PROBLEM STATEMENT — In the records below, take the line containing "T \sim t_n." and reproduce it and every subsequent line exactly, adding nothing.

Collection entries:
◆ ◆ ◆ ◆
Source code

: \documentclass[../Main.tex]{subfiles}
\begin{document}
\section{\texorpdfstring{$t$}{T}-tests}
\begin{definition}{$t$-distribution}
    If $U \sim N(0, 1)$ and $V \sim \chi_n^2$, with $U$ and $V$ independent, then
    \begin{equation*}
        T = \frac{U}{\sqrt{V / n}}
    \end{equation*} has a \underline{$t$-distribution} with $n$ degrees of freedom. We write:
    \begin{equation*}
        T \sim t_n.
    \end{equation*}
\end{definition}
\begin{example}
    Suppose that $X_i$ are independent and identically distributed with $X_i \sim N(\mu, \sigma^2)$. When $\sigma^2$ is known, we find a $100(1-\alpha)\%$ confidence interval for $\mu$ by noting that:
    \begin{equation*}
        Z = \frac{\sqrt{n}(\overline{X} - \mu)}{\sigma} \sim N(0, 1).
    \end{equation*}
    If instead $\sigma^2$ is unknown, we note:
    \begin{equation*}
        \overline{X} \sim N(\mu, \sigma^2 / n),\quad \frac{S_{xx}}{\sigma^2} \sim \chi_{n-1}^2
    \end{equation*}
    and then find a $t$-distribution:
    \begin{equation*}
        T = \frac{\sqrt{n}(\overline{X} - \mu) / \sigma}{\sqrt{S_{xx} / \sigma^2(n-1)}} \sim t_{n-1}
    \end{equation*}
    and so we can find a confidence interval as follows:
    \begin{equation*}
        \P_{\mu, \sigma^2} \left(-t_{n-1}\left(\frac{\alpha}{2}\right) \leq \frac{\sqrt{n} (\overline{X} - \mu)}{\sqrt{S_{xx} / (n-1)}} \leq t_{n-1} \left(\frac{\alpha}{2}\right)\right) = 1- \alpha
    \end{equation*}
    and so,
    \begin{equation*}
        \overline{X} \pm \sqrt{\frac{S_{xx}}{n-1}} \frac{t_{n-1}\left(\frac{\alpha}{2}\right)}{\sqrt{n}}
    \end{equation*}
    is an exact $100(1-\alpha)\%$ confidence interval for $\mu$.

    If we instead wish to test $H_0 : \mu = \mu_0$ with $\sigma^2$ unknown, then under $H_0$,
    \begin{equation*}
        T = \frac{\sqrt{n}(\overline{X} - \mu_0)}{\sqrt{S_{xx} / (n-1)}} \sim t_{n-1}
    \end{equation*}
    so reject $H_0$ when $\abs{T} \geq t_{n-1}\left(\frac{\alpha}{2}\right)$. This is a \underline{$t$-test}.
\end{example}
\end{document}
◆ ◆ ◆ ◆
RESPONSE AREA —
        T \sim t_n.
    \end{equation*}
\end{definition}
\begin{example}
    Suppose that $X_i$ are independent and identically distributed with $X_i \sim N(\mu, \sigma^2)$. When $\sigma^2$ is known, we find a $100(1-\alpha)\%$ confidence interval for $\mu$ by noting that:
    \begin{equation*}
        Z = \frac{\sqrt{n}(\overline{X} - \mu)}{\sigma} \sim N(0, 1).
    \end{equation*}
    If instead $\sigma^2$ is unknown, we note:
    \begin{equation*}
        \overline{X} \sim N(\mu, \sigma^2 / n),\quad \frac{S_{xx}}{\sigma^2} \sim \chi_{n-1}^2
    \end{equation*}
    and then find a $t$-distribution:
    \begin{equation*}
        T = \frac{\sqrt{n}(\overline{X} - \mu) / \sigma}{\sqrt{S_{xx} / \sigma^2(n-1)}} \sim t_{n-1}
    \end{equation*}
    and so we can find a confidence interval as follows:
    \begin{equation*}
        \P_{\mu, \sigma^2} \left(-t_{n-1}\left(\frac{\alpha}{2}\right) \leq \frac{\sqrt{n} (\overline{X} - \mu)}{\sqrt{S_{xx} / (n-1)}} \leq t_{n-1} \left(\frac{\alpha}{2}\right)\right) = 1- \alpha
    \end{equation*}
    and so,
    \begin{equation*}
        \overline{X} \pm \sqrt{\frac{S_{xx}}{n-1}} \frac{t_{n-1}\left(\frac{\alpha}{2}\right)}{\sqrt{n}}
    \end{equation*}
    is an exact $100(1-\alpha)\%$ confidence interval for $\mu$.

    If we instead wish to test $H_0 : \mu = \mu_0$ with $\sigma^2$ unknown, then under $H_0$,
    \begin{equation*}
        T = \frac{\sqrt{n}(\overline{X} - \mu_0)}{\sqrt{S_{xx} / (n-1)}} \sim t_{n-1}
    \end{equation*}
    so reject $H_0$ when $\abs{T} \geq t_{n-1}\left(\frac{\alpha}{2}\right)$. This is a \underline{$t$-test}.
\end{example}
\end{document}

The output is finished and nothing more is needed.